Retype every line of the records exactly.

Collected data
——

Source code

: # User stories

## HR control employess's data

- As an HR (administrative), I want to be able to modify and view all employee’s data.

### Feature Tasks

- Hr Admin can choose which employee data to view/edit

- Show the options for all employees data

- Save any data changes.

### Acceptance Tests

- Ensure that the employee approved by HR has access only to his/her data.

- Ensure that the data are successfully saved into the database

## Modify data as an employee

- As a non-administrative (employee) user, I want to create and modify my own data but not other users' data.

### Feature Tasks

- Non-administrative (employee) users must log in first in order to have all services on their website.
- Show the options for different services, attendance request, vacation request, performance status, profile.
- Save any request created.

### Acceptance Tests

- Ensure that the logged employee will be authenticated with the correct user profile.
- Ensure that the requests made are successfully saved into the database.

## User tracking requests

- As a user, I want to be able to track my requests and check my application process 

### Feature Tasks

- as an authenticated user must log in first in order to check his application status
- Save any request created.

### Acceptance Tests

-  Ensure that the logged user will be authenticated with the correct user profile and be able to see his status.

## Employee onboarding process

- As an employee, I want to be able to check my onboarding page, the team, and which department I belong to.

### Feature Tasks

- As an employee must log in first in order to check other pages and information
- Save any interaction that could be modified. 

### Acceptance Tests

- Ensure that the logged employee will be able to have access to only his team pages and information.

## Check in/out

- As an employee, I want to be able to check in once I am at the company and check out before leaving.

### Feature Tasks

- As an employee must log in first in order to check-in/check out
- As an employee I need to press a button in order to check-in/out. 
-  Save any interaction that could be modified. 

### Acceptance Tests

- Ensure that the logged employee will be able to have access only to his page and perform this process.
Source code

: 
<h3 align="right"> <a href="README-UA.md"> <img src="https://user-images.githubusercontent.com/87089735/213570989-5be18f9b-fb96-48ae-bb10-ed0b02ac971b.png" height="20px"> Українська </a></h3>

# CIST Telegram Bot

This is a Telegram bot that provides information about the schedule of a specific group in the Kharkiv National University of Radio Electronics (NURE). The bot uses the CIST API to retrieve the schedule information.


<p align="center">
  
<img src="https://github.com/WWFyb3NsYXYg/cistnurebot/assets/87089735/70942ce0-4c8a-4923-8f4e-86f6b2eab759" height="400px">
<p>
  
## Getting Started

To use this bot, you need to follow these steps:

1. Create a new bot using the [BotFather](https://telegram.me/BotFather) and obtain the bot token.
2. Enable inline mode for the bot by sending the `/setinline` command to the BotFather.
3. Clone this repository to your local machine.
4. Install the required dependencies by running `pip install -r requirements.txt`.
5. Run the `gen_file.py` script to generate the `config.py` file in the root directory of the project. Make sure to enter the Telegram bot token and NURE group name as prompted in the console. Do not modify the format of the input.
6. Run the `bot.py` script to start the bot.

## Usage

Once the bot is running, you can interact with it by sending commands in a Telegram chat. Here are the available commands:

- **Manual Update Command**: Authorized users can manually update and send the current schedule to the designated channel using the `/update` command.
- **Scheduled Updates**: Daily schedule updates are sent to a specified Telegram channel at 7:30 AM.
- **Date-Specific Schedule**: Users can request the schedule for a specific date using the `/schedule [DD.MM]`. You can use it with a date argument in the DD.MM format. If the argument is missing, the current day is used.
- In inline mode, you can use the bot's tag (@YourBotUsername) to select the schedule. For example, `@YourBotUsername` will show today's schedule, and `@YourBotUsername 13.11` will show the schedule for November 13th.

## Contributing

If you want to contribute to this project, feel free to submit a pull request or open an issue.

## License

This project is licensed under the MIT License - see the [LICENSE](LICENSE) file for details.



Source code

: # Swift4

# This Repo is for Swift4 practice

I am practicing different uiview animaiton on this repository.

——

Answer to the exercise
Source code

: # User stories

## HR control employess's data

- As an HR (administrative), I want to be able to modify and view all employee’s data.

### Feature Tasks

- Hr Admin can choose which employee data to view/edit

- Show the options for all employees data

- Save any data changes.

### Acceptance Tests

- Ensure that the employee approved by HR has access only to his/her data.

- Ensure that the data are successfully saved into the database

## Modify data as an employee

- As a non-administrative (employee) user, I want to create and modify my own data but not other users' data.

### Feature Tasks

- Non-administrative (employee) users must log in first in order to have all services on their website.
- Show the options for different services, attendance request, vacation request, performance status, profile.
- Save any request created.

### Acceptance Tests

- Ensure that the logged employee will be authenticated with the correct user profile.
- Ensure that the requests made are successfully saved into the database.

## User tracking requests

- As a user, I want to be able to track my requests and check my application process 

### Feature Tasks

- as an authenticated user must log in first in order to check his application status
- Save any request created.

### Acceptance Tests

-  Ensure that the logged user will be authenticated with the correct user profile and be able to see his status.

## Employee onboarding process

- As an employee, I want to be able to check my onboarding page, the team, and which department I belong to.

### Feature Tasks

- As an employee must log in first in order to check other pages and information
- Save any interaction that could be modified. 

### Acceptance Tests

- Ensure that the logged employee will be able to have access to only his team pages and information.

## Check in/out

- As an employee, I want to be able to check in once I am at the company and check out before leaving.

### Feature Tasks

- As an employee must log in first in order to check-in/check out
- As an employee I need to press a button in order to check-in/out. 
-  Save any interaction that could be modified. 

### Acceptance Tests

- Ensure that the logged employee will be able to have access only to his page and perform this process.
Source code

: 
<h3 align="right"> <a href="README-UA.md"> <img src="https://user-images.githubusercontent.com/87089735/213570989-5be18f9b-fb96-48ae-bb10-ed0b02ac971b.png" height="20px"> Українська </a></h3>

# CIST Telegram Bot

This is a Telegram bot that provides information about the schedule of a specific group in the Kharkiv National University of Radio Electronics (NURE). The bot uses the CIST API to retrieve the schedule information.


<p align="center">
  
<img src="https://github.com/WWFyb3NsYXYg/cistnurebot/assets/87089735/70942ce0-4c8a-4923-8f4e-86f6b2eab759" height="400px">
<p>
  
## Getting Started

To use this bot, you need to follow these steps:

1. Create a new bot using the [BotFather](https://telegram.me/BotFather) and obtain the bot token.
2. Enable inline mode for the bot by sending the `/setinline` command to the BotFather.
3. Clone this repository to your local machine.
4. Install the required dependencies by running `pip install -r requirements.txt`.
5. Run the `gen_file.py` script to generate the `config.py` file in the root directory of the project. Make sure to enter the Telegram bot token and NURE group name as prompted in the console. Do not modify the format of the input.
6. Run the `bot.py` script to start the bot.

## Usage

Once the bot is running, you can interact with it by sending commands in a Telegram chat. Here are the available commands:

- **Manual Update Command**: Authorized users can manually update and send the current schedule to the designated channel using the `/update` command.
- **Scheduled Updates**: Daily schedule updates are sent to a specified Telegram channel at 7:30 AM.
- **Date-Specific Schedule**: Users can request the schedule for a specific date using the `/schedule [DD.MM]`. You can use it with a date argument in the DD.MM format. If the argument is missing, the current day is used.
- In inline mode, you can use the bot's tag (@YourBotUsername) to select the schedule. For example, `@YourBotUsername` will show today's schedule, and `@YourBotUsername 13.11` will show the schedule for November 13th.

## Contributing

If you want to contribute to this project, feel free to submit a pull request or open an issue.

## License

This project is licensed under the MIT License - see the [LICENSE](LICENSE) file for details.



Source code

: # Swift4

# This Repo is for Swift4 practice

I am practicing different uiview animaiton on this repository.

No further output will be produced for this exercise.